Há no mundo uma classe de homens que dominou o medo do futuro. São os detentores do capital financeiro. Há neles grandes investidores e uma multidão de pequenos aforradores. A amoralidade dos primeiros impôs-se à ética dos segundos. Nas assembleias-gerais a moral de cada um, católica, calvinista, evangélica, laica, fica à porta. Há bancos poderosos, mas ainda mais formidáveis sociedades financeiras anónimas. A especulação das segundas, fascina, associa nos negócios obscuros e arrasta, os primeiros, para o abismo.

Existem também os banqueiros, que gerem os seus depósitos, capitais e acções.

Eis pois os bancos modernos, que são os órgãos vitais impulsionadores da economia: o capital circula nas suas veias e artérias, financiando obras, projectos, fábricas, a administração pública.
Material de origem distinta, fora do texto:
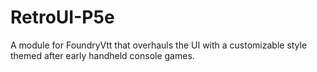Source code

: # RetroUI-P5e
A module for FoundryVtt that overhauls the UI with a customizable style themed after early handheld console games.
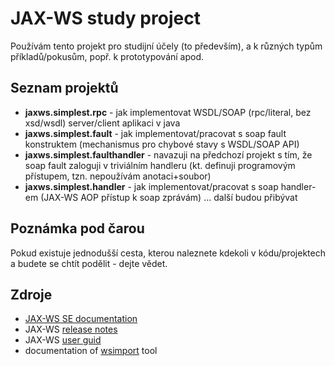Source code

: # JAX-WS study project
Používám tento projekt pro studijní účely (to především), a k různých typům příkladů/pokusům, popř. k prototypování apod.

## Seznam projektů
* **jaxws.simplest.rpc** - jak implementovat WSDL/SOAP (rpc/literal, bez xsd/wsdl) server/client aplikaci v java
* **jaxws.simplest.fault** - jak implementovat/pracovat s soap fault konstruktem (mechanismus pro chybové stavy s WSDL/SOAP API)
* **jaxws.simplest.faulthandler** - navazuji na předchozí projekt s tím, že soap fault zaloguji v triviálním handleru (kt. definuji programovým přístupem, tzn. nepoužívám anotaci+soubor)
* **jaxws.simplest.handler** - jak implementovat/pracovat s soap handler-em (JAX-WS AOP přístup k soap zprávám)
... další budou přibývat

## Poznámka pod čarou
Pokud existuje jednodušší cesta, kterou naleznete kdekoli v kódu/projektech a budete se chtít podělit - dejte vědet.

## Zdroje
* [JAX-WS SE documentation](https://docs.oracle.com/javase/7/docs/technotes/guides/xml/jax-ws/index.html)
* JAX-WS [release notes](https://javaee.github.io/metro-jax-ws/doc/user-guide/ch02.html)
* JAX-WS [user guid](https://javaee.github.io/metro-jax-ws/doc/user-guide/ch03.html)
* documentation of [wsimport](https://docs.oracle.com/javase/7/docs/technotes/tools/share/wsimport.html) tool
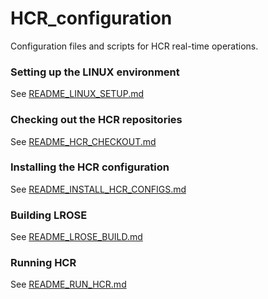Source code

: # HCR_configuration

Configuration files and scripts for HCR real-time operations.

### Setting up the LINUX environment

  See [README_LINUX_SETUP.md](./docs/README_LINUX_SETUP.md)

### Checking out the HCR repositories

  See [README_HCR_CHECKOUT.md](./docs/README_HCR_CHECKOUT.md)

### Installing the HCR configuration

  See [README_INSTALL_HCR_CONFIGS.md](./docs/README_INSTALL_HCR_CONFIGS.md)

### Building LROSE

  See [README_LROSE_BUILD.md](./docs/README_LROSE_BUILD.md)

### Running HCR

  See [README_RUN_HCR.md](./docs/README_RUN_HCR.md)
Esta engrenagem funciona “a sangue”, isto é, alimenta-se do esforço do trabalho social.

Mas nos últimos anos surgiu uma nova classe de homens temerários.

São os fundadores e investidores das sociedades financeiras sem rosto, alojadas nos paraísos fiscais, sem controle do Estado e do direito.

O sistema bancário está ligado ao modo de produção social, à indústria, ao comércio e aos serviços. A sua amoralidade não significa que não preste um serviço social.

Já a teia das sociedades financeiras vive da especulação, captura e manipula o preço do trigo, do petróleo, da soja ou os títulos de dívida ( o seu rosto indefinível cobre-se então com a máscara do “mercado financeiro”), com o único propósito de alargar a sua margem de lucro, explora, à escala do mundo, as quebras na oferta dos bens essenciais ou a escassez de recursos financeiros.

Todo o sistema, não apenas os bancos, se alimenta dos excedentes gerados pelo trabalho social, mas estes especuladores e os seus colaboradores, materializam o sonho irracional dos vampiros.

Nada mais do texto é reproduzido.